In Germany, for many years the government has been dragging its heels with regards to implementation. Ten years ago, Monika Hauser had already been invited as an expert to appear before the Parliamentary Committee on Civil Crisis Prevention, where she criticised the lack of political will shown by the government at the time. It would be another two years before the first National Action Plan appeared in 2012.
UN Resolution 1325: International discussion, but insufficient impact for the women affected
There has been some progress since then. The publishing of the Action Plan involved civil society in the process of implementation. medica mondiale continued its advocacy work regarding the resolution. In the Foreign Ministry some feminist influence on policy was visible. And Resolution 1325 was made the topic of important debates and conferences.

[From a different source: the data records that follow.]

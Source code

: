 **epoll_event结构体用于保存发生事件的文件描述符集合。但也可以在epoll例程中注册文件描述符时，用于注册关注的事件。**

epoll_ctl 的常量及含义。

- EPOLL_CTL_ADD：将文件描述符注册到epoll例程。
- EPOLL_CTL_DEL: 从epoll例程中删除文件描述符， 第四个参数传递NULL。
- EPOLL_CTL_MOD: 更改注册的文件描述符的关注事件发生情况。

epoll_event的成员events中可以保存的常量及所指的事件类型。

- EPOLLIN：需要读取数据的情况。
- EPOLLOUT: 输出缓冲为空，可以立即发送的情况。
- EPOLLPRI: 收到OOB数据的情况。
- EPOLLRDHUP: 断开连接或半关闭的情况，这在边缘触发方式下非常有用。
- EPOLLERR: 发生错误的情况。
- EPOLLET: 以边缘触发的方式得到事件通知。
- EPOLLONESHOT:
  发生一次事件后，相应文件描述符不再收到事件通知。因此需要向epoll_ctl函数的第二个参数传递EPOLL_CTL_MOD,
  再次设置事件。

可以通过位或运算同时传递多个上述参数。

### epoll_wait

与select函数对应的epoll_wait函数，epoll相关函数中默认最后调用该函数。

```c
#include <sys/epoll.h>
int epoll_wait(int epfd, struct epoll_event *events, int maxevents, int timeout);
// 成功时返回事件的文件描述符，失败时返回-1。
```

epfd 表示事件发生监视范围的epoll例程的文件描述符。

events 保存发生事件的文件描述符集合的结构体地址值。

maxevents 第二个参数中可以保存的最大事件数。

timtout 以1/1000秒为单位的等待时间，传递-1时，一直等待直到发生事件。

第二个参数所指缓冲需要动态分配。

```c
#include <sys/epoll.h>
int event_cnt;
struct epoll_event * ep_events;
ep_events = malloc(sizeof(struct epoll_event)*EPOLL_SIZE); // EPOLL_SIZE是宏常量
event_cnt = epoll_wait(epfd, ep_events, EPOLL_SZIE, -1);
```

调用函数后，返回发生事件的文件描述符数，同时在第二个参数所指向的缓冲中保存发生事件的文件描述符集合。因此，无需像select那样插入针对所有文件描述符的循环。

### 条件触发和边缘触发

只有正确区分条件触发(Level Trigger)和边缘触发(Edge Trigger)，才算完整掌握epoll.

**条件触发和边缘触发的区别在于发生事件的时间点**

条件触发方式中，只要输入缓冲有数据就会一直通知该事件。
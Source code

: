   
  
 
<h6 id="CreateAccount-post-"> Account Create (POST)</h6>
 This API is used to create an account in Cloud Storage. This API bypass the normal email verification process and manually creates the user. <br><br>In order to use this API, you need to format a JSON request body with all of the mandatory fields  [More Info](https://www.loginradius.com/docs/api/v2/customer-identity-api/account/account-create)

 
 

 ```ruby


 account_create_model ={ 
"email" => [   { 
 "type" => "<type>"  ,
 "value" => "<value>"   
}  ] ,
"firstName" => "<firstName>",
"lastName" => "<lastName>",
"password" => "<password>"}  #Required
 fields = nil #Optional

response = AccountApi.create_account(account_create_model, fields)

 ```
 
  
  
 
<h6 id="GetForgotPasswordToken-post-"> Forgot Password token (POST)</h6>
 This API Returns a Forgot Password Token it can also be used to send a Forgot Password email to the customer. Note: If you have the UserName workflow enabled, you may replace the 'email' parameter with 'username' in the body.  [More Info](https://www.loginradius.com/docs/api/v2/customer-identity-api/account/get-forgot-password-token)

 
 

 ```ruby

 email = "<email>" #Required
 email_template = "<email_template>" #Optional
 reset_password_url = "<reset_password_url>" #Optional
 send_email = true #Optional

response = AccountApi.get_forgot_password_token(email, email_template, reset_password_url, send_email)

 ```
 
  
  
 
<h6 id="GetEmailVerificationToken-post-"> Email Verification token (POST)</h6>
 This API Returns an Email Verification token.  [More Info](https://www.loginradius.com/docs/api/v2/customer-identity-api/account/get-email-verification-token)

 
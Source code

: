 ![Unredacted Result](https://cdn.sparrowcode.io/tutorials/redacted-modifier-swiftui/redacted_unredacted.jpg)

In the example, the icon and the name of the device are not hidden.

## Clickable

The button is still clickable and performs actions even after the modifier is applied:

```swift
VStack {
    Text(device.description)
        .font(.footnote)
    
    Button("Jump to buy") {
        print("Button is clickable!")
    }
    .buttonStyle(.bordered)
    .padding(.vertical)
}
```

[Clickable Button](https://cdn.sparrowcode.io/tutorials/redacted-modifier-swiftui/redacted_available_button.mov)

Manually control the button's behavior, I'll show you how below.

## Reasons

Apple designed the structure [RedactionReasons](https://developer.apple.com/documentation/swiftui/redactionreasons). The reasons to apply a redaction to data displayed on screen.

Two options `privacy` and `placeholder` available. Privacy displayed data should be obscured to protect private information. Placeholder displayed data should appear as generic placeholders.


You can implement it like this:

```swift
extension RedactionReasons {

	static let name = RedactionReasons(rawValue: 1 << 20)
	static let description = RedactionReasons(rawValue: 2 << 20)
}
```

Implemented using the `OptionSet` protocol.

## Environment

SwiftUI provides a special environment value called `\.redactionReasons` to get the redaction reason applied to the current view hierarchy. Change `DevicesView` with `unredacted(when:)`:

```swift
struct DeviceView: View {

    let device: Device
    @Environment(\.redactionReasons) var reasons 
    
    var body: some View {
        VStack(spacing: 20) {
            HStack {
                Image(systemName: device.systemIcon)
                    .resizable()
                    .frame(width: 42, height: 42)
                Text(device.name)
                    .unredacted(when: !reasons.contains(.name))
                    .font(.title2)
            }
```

Nonetheless, Jeannette Böhme, Advocacy and Human Rights Officer at medica mondiale, offers a sobering assessment with regard to the affected women in crisis areas: "In reality, despite a series of international initiatives, little has changed for those affected by rape, sexual enslavement, forced marriage or other forms of sexualised and gender-based violence in armed conflict."
If life genuinely is to improve for the women affected, influential nations such as Germany need to fundamentally rethink their foreign and security policy, instead of continuing to make tiny adjustments.
Policy Briefing: Core demands on the German government for the implementation of Resolution 1325
Recently Jeannette Böhme appeared before the same Parliamentary Committee on Civil Crisis Prevention as Monika Hauser 10 years ago and also called on the government to finally implement the resolution in a comprehensive manner. She presented the three core demands from a Policy Briefing published by medica mondiale and other non-governmental organisations:
- Relevant staffing in ministries and diplomatic missions abroad urgently needs to be increased. A new position of Special Representative of the Federal Government for Women, Peace and Security should be created in order to raise the visibility of the issue at a political level.
- Sufficient financial resources have to be made available to implement the Third National Action Plan.
- A commitment of long-term regional funding for trauma-sensitive, integrated support in the form of medical care, psychosocial and legal counselling, and income-generating measures, as well as the establishment of sustainable protection infrastructure for survivors of violence. This includes full and comprehensive legal access to safe pregnancy termination, emergency contraception and other services for sexual and reproductive health of all survivors, regardless of their sexual orientation and gender identity.
The first draft of the Third National Action Plan is expected to be published in July 2020. After this, Network 1325 will comment again.